Dandossi also said that the general election does not necessarily mean a depressing period for the stock market despite the usually heightened political tension.
He pointed at the stock market rally during the previous two elections to illustrate his theory. During the presidential election in 1997, the stock index moved higher and reached a new high of 689.498 points. Meanwhile, during the 1999 election period, the index was also in a rally mode and closed higher at 686.947 when a new president was elected.
Greater volatility, said Dandossi, could possibly occur in the index during the campaign periods, but should end up at a higher point after each step in the election process was completed.
Indonesia will hold a legislative election on April 5, followed by a presidential election on July 5. A likely presidential run-off will be on Sept. 20. It will be the country's first direct presidential election.
Analyst Budi Ruseno said that the possibility of invisible intervention from political parties was also an element to be considered, although this would be difficult to trace.

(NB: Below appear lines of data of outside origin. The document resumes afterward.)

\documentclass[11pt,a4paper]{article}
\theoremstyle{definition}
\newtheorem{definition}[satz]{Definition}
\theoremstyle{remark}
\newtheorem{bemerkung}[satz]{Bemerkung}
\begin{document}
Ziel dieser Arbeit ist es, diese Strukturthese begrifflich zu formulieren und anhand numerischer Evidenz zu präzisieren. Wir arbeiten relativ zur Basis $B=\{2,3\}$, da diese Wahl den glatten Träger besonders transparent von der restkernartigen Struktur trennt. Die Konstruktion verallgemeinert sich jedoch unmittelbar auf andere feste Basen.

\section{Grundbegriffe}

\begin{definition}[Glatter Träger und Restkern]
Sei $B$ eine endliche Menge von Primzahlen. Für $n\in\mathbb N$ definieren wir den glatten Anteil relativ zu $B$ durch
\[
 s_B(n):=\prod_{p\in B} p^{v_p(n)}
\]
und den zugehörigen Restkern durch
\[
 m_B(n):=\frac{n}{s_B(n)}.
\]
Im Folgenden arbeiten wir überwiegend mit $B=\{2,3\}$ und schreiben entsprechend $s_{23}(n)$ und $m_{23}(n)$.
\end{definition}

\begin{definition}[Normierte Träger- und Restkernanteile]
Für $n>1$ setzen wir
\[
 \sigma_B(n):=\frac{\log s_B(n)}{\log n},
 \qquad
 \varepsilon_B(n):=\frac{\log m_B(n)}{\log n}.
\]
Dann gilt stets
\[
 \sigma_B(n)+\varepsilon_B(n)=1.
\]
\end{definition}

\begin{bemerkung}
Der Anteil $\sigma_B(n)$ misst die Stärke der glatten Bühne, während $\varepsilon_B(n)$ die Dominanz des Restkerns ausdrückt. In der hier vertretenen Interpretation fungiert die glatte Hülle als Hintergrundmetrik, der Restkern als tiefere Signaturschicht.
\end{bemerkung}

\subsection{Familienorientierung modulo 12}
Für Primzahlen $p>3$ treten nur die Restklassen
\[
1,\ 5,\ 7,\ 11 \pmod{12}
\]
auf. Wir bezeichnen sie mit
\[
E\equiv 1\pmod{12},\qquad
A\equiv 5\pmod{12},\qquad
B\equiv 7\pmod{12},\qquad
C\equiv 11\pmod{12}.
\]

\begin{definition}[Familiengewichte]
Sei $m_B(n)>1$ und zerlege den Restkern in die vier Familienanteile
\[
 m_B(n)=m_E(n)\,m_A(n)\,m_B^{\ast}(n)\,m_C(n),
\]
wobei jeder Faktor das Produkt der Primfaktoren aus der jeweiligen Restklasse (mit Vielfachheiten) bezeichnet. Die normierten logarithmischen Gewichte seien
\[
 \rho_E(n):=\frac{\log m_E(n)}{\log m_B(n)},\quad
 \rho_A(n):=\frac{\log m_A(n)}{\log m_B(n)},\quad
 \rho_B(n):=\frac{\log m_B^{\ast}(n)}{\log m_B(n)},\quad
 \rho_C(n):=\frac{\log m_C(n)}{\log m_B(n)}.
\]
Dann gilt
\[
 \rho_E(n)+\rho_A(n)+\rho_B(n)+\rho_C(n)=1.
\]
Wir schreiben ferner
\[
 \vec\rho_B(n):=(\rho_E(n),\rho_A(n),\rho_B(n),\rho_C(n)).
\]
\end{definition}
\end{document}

Such intervention could be used as a sort of tool for any party that was confident of winning the election because a good performance by the bourse would give the impression of acceptance in the new government by both the domestic and international markets.
"We can't prove it, but we can sense it. For example, after Habibie was elected as president, the economic condition was a little better and investment existed. As we know, Habibie had many colleagues who had a heck of a lot of money to throw around, and it was similar case with Megawati," Budi said.
However, the analysts acknowledged that the rallying would continue assuming that the general election process runs smoothly.
"If the elections don't go well, the increase will probably be smaller. In 1999, when the situation was super chaotic, the index showed increases. Now, things are steadier and improved," said Dandossi.
Meanwhile, analysts Poltak Hotradero said that although the country's macroeconomic condition was improving, as evidenced by the lower interest rate environment, it was primarily due to external factors.
"The low interest rate is basically due to the low U.S. federal funds rate. The good news is that the United States won't likely increase the rate until early 2005 given their current enormous budget deficit," he said during the same seminar.
He said that the rally in the stock market does not necessarily mean an overall improvement in the real sector of the economy as investments by the corporate sector remain low due to various problems and uncertainties.